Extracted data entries
________
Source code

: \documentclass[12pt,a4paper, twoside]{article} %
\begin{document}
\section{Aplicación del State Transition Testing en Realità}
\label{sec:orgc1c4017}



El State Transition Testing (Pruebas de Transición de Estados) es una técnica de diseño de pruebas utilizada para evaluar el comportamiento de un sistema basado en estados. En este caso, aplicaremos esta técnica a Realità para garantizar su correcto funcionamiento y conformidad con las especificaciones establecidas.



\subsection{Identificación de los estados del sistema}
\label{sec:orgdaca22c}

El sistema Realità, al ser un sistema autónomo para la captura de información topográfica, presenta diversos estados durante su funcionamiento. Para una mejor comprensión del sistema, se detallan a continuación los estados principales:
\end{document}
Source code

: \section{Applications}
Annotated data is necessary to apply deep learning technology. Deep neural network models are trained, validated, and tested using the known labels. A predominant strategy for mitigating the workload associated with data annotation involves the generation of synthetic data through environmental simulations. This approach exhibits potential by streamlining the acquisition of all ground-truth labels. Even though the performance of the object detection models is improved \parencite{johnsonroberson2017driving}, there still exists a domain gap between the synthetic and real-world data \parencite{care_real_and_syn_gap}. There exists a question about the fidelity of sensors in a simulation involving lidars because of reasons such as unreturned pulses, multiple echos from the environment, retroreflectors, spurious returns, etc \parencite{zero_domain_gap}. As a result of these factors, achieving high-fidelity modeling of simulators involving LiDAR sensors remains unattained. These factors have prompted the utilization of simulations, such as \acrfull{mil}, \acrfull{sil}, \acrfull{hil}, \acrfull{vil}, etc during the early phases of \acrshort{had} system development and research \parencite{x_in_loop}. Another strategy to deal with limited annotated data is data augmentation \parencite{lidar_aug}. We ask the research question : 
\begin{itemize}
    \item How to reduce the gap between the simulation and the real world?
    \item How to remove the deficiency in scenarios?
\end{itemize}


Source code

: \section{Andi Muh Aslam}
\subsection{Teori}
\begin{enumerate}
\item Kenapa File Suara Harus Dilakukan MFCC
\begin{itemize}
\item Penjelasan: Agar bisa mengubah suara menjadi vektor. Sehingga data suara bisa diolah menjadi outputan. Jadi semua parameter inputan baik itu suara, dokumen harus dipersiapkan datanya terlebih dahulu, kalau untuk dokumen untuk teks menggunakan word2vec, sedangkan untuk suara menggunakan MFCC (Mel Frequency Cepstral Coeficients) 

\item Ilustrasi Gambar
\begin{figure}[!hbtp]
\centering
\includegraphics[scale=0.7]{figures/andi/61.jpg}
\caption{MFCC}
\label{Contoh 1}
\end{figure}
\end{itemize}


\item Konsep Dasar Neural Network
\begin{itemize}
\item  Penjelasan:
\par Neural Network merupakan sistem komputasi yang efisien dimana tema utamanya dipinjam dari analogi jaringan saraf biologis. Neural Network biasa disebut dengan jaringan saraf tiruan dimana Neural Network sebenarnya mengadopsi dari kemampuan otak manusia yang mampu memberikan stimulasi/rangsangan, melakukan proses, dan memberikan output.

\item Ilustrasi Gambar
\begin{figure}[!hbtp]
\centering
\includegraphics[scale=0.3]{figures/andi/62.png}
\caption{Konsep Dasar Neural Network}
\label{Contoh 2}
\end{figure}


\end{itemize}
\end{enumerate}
________
Repeat the records above exactly, with nothing left out.

Source code

: \documentclass[12pt,a4paper, twoside]{article} %
\begin{document}
\section{Aplicación del State Transition Testing en Realità}
\label{sec:orgc1c4017}



El State Transition Testing (Pruebas de Transición de Estados) es una técnica de diseño de pruebas utilizada para evaluar el comportamiento de un sistema basado en estados. En este caso, aplicaremos esta técnica a Realità para garantizar su correcto funcionamiento y conformidad con las especificaciones establecidas.



\subsection{Identificación de los estados del sistema}
\label{sec:orgdaca22c}

El sistema Realità, al ser un sistema autónomo para la captura de información topográfica, presenta diversos estados durante su funcionamiento. Para una mejor comprensión del sistema, se detallan a continuación los estados principales:
\end{document}
Source code

: \section{Applications}
Annotated data is necessary to apply deep learning technology. Deep neural network models are trained, validated, and tested using the known labels. A predominant strategy for mitigating the workload associated with data annotation involves the generation of synthetic data through environmental simulations. This approach exhibits potential by streamlining the acquisition of all ground-truth labels. Even though the performance of the object detection models is improved \parencite{johnsonroberson2017driving}, there still exists a domain gap between the synthetic and real-world data \parencite{care_real_and_syn_gap}. There exists a question about the fidelity of sensors in a simulation involving lidars because of reasons such as unreturned pulses, multiple echos from the environment, retroreflectors, spurious returns, etc \parencite{zero_domain_gap}. As a result of these factors, achieving high-fidelity modeling of simulators involving LiDAR sensors remains unattained. These factors have prompted the utilization of simulations, such as \acrfull{mil}, \acrfull{sil}, \acrfull{hil}, \acrfull{vil}, etc during the early phases of \acrshort{had} system development and research \parencite{x_in_loop}. Another strategy to deal with limited annotated data is data augmentation \parencite{lidar_aug}. We ask the research question : 
\begin{itemize}
    \item How to reduce the gap between the simulation and the real world?
    \item How to remove the deficiency in scenarios?
\end{itemize}


Source code

: \section{Andi Muh Aslam}
\subsection{Teori}
\begin{enumerate}
\item Kenapa File Suara Harus Dilakukan MFCC
\begin{itemize}
\item Penjelasan: Agar bisa mengubah suara menjadi vektor. Sehingga data suara bisa diolah menjadi outputan. Jadi semua parameter inputan baik itu suara, dokumen harus dipersiapkan datanya terlebih dahulu, kalau untuk dokumen untuk teks menggunakan word2vec, sedangkan untuk suara menggunakan MFCC (Mel Frequency Cepstral Coeficients) 

\item Ilustrasi Gambar
\begin{figure}[!hbtp]
\centering
\includegraphics[scale=0.7]{figures/andi/61.jpg}
\caption{MFCC}
\label{Contoh 1}
\end{figure}
\end{itemize}


\item Konsep Dasar Neural Network
\begin{itemize}
\item  Penjelasan:
\par Neural Network merupakan sistem komputasi yang efisien dimana tema utamanya dipinjam dari analogi jaringan saraf biologis. Neural Network biasa disebut dengan jaringan saraf tiruan dimana Neural Network sebenarnya mengadopsi dari kemampuan otak manusia yang mampu memberikan stimulasi/rangsangan, melakukan proses, dan memberikan output.

\item Ilustrasi Gambar
\begin{figure}[!hbtp]
\centering
\includegraphics[scale=0.3]{figures/andi/62.png}
\caption{Konsep Dasar Neural Network}
\label{Contoh 2}
\end{figure}


\end{itemize}
\end{enumerate}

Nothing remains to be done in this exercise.